Una forma muy cara de contar una historia

Hay muchas formas de contar historias. En la plaza pública, ante un nutrido grupo de oidores... o en una reunión de amigos no muy numerosa; representando entre varios una historia... escribiéndola desde todos los estilos y géneros posibles... El cine es también un modo de contar historias, pero muy caro. Hijo de la fotografía, el cine es un arte de lo visual que mata, en cierta medida la imaginación, y exalta la interpretación.
En el teatro griego el actor se ocultaba tras la máscara. El protagonista absoluto era el texto del dramaturgo. En el teatro de la Edad Moderna ya no hay máscaras, pero el protagonista sigue siendo el texto. Aun así, los actores de teatro poseen un alto mérito al interpretar durante largo tiempo con el esfuerzo de memoria, dicción y lenguaje corporal adecuado.
La fotografía inventa el primer plano y, con él, la exaltación de lo verosímil. Esto se ha traspasado al cine, donde los actores gozan de una relevancia excesiva. Ya los protagonistas no son Sófocles o Calderón, sino Humphrey Bogart o Bette Davis. Es curioso que se admire tanto a los que no hacen sino imitan. Es cierta iconolatría, fotolatría. Y, en cierto sentido, es una muerte de la literatura.
La literatura es el reino de la palabra; el cine es el reino de la imagen. En las artes hay cierta consagración de la apariencia; en el cine la apariencia no es camino sino fin. La invasión icónica neutraliza la imaginación que queda así atrapada por el dirigismo fotográfico.
Los elevados costes del cine facilitan su conversión en industria, su mercantilización. Una industria que, como la de los bestseller, convierten en consumo el arte.

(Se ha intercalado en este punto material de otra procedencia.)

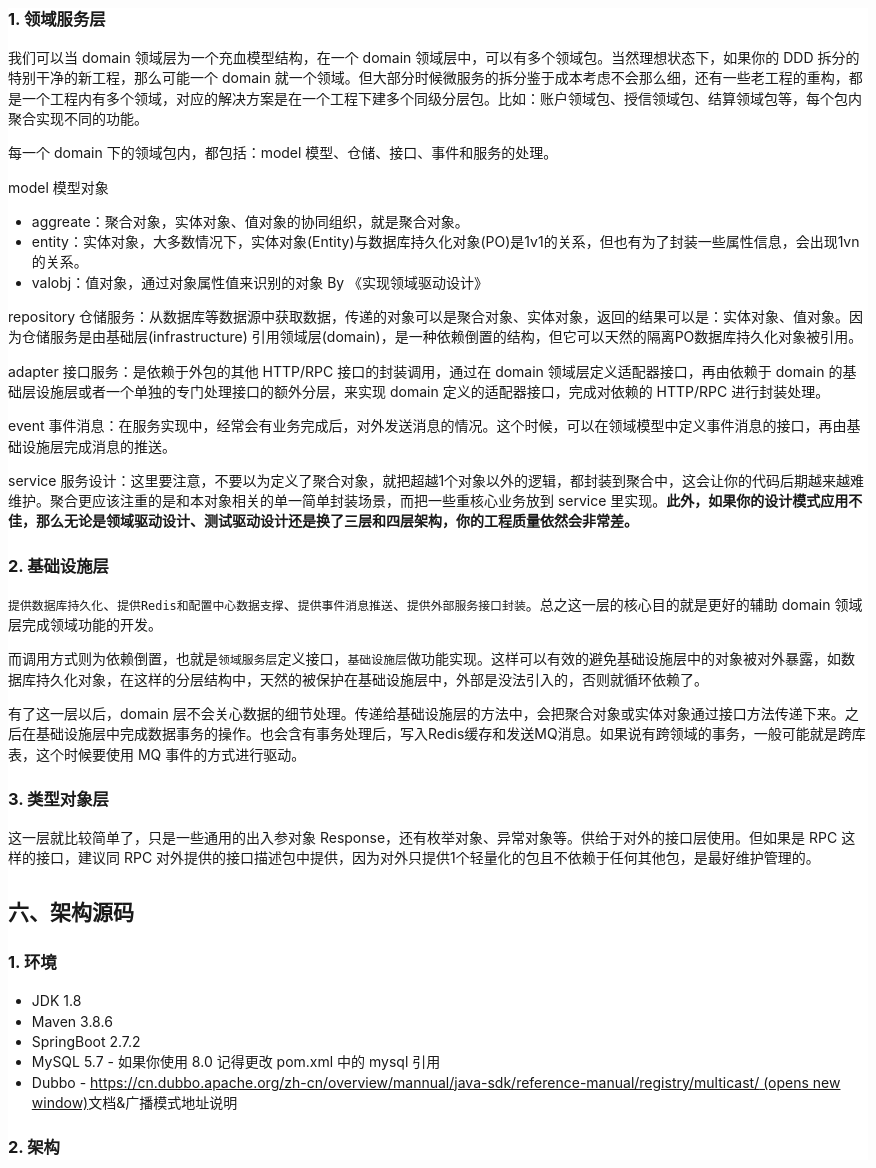 ### 1. 领域服务层

我们可以当 domain 领域层为一个充血模型结构，在一个 domain 领域层中，可以有多个领域包。当然理想状态下，如果你的 DDD 拆分的特别干净的新工程，那么可能一个 domain 就一个领域。但大部分时候微服务的拆分鉴于成本考虑不会那么细，还有一些老工程的重构，都是一个工程内有多个领域，对应的解决方案是在一个工程下建多个同级分层包。比如：账户领域包、授信领域包、结算领域包等，每个包内聚合实现不同的功能。

每一个 domain 下的领域包内，都包括：model 模型、仓储、接口、事件和服务的处理。

model 模型对象

- aggreate：聚合对象，实体对象、值对象的协同组织，就是聚合对象。
- entity：实体对象，大多数情况下，实体对象(Entity)与数据库持久化对象(PO)是1v1的关系，但也有为了封装一些属性信息，会出现1vn的关系。
- valobj：值对象，通过对象属性值来识别的对象 By 《实现领域驱动设计》

repository 仓储服务：从数据库等数据源中获取数据，传递的对象可以是聚合对象、实体对象，返回的结果可以是：实体对象、值对象。因为仓储服务是由基础层(infrastructure) 引用领域层(domain)，是一种依赖倒置的结构，但它可以天然的隔离PO数据库持久化对象被引用。

adapter 接口服务：是依赖于外包的其他 HTTP/RPC 接口的封装调用，通过在 domain 领域层定义适配器接口，再由依赖于 domain 的基础层设施层或者一个单独的专门处理接口的额外分层，来实现 domain 定义的适配器接口，完成对依赖的 HTTP/RPC 进行封装处理。

event 事件消息：在服务实现中，经常会有业务完成后，对外发送消息的情况。这个时候，可以在领域模型中定义事件消息的接口，再由基础设施层完成消息的推送。

service 服务设计：这里要注意，不要以为定义了聚合对象，就把超越1个对象以外的逻辑，都封装到聚合中，这会让你的代码后期越来越难维护。聚合更应该注重的是和本对象相关的单一简单封装场景，而把一些重核心业务放到 service 里实现。**此外，如果你的设计模式应用不佳，那么无论是领域驱动设计、测试驱动设计还是换了三层和四层架构，你的工程质量依然会非常差。**

### 2. 基础设施层

`提供数据库持久化`、`提供Redis和配置中心数据支撑`、`提供事件消息推送`、`提供外部服务接口封装`。总之这一层的核心目的就是更好的辅助 domain 领域层完成领域功能的开发。

而调用方式则为依赖倒置，也就是`领域服务层`定义接口，`基础设施层`做功能实现。这样可以有效的避免基础设施层中的对象被对外暴露，如数据库持久化对象，在这样的分层结构中，天然的被保护在基础设施层中，外部是没法引入的，否则就循环依赖了。

有了这一层以后，domain 层不会关心数据的细节处理。传递给基础设施层的方法中，会把聚合对象或实体对象通过接口方法传递下来。之后在基础设施层中完成数据事务的操作。也会含有事务处理后，写入Redis缓存和发送MQ消息。如果说有跨领域的事务，一般可能就是跨库表，这个时候要使用 MQ 事件的方式进行驱动。

### 3. 类型对象层

这一层就比较简单了，只是一些通用的出入参对象 Response，还有枚举对象、异常对象等。供给于对外的接口层使用。但如果是 RPC 这样的接口，建议同 RPC 对外提供的接口描述包中提供，因为对外只提供1个轻量化的包且不依赖于任何其他包，是最好维护管理的。



## 六、架构源码

### 1. 环境

- JDK 1.8
- Maven 3.8.6
- SpringBoot 2.7.2
- MySQL 5.7 - 如果你使用 8.0 记得更改 pom.xml 中的 mysql 引用
- Dubbo - [https://cn.dubbo.apache.org/zh-cn/overview/mannual/java-sdk/reference-manual/registry/multicast/ (opens new window)](https://cn.dubbo.apache.org/zh-cn/overview/mannual/java-sdk/reference-manual/registry/multicast/)文档&广播模式地址说明

### 2. 架构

Entre el actor con máscara y la actuación obsesionada con la verosimilitud hay una gama de grises. Probablemente la obsesión por lo verosímil sea un influjo de la fotografía. Es posible que la fotografía haya tenido un influjo devastador en las artes plásticas, la publicidad y el teatro. El cine es producto suyo. La fotografía es la representación de la representación, y su efecto es sacralizador de la apariencia. El contraste se visualiza muy bien en una parada de autobús. Las personas que esperan el autobús son personas normales. Las personas normales no son actores ni actrices embadurnados, ni modelos arreglados con la informática. Y esas personas normales se sitúan en una parada que, normalmente, porta unos carteles con rostros completamente irreales. Gente tan bella como artificial.

El teatro, aun inficionado por la tiranía de lo verosímil, permite, al menos, contemplar la heroicidad de la representación. El cine, en cambio, suele presentar unas imágenes tan perfectas y medidas como falsas, con esa repetición compulsiva del director medio en búsqueda de esa toma perfecta.